I suppose it might be possible to build an semi-intelligent agent with a particular set of priors permanently wired into it - so the agent was incapable of learning and adapting if its environment changed. Organic intelligent agents are not much like that - and I am not sure how easy it would be to build such a thing. Such agents would be incapable of adapting to an uncomputable world. They would always make bad guesses about uncomputable events. However, this seems speculative - I don't see why people would try to create such agents. They would do very badly in certain simulated worlds - where Occam's razor doesn't necessarily hold true - and it would be debatable whether their intelligence was really very "general".

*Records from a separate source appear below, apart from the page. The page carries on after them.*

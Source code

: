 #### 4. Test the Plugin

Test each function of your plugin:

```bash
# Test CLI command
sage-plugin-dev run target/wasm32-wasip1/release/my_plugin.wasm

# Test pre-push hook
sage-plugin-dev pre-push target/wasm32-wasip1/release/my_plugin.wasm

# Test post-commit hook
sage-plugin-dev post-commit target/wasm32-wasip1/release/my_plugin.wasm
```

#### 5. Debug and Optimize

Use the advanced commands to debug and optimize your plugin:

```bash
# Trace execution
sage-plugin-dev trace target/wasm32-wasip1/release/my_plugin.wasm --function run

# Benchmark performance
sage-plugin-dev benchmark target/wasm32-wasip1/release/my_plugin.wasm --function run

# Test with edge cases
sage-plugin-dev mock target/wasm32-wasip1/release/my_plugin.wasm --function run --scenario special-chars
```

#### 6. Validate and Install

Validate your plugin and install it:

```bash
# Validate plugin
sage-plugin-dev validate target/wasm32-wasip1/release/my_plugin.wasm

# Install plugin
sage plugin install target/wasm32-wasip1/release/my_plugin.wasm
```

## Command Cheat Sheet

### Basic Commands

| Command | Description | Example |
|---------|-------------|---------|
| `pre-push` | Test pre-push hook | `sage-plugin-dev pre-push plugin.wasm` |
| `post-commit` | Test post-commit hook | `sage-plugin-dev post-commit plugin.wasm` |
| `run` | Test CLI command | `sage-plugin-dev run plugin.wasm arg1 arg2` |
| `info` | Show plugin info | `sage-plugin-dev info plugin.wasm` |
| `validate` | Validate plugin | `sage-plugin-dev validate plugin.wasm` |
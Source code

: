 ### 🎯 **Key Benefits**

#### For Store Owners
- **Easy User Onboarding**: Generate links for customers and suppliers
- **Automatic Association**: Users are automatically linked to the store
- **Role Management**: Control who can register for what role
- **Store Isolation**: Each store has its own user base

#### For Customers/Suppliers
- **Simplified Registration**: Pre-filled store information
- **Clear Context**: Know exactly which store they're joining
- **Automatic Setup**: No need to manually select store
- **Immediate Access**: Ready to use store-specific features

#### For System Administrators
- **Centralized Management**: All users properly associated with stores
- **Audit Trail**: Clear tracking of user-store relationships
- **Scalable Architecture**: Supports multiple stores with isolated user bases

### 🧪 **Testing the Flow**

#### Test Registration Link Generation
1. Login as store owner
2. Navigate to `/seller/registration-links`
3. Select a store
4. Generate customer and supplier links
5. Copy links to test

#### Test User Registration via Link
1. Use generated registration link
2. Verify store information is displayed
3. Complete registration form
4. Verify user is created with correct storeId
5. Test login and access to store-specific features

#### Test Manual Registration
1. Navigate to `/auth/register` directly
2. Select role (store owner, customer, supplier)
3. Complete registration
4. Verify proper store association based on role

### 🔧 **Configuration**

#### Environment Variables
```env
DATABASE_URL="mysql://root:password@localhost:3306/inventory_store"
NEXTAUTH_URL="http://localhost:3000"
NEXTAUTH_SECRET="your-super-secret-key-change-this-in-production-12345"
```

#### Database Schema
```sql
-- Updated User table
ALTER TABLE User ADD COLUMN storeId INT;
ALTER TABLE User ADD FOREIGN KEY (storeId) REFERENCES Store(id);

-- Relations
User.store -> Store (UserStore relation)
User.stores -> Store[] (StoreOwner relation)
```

The reason the universal prior is called "universal" is because given initial segments, where the infinite strings come from any computable distribution, and updating on those samples, it will, in fact, converge to the actual distribution on what the next bit should be. Now I'll admit to not actually knowing the math here, but it seems to me that if most any prior had that property, as you seem to imply, we wouldn't need to talk about a universal prior in the first place, no?
Also, if we interpret "universe" as "the actual infinite string that these segments are initial segments" of, then, well... take a look at that sum you posted and decompose it. The universal prior is basically assigning a probability to each infinite string, namely the sum of the probabilities of programs that generate it, and then collapsing that down to a distribution on initial segments in the obvious way. So if we want to consider its hypotheses about the actual law of the universe, the whole string, it will always assign 0 probability to an uncomputable sequence.
Prior determines how evidence informs your estimates, what things you can consider. In order to "replace priors with evidence-based probability estimates of events", you need a notion of event, and that is determined by your prior.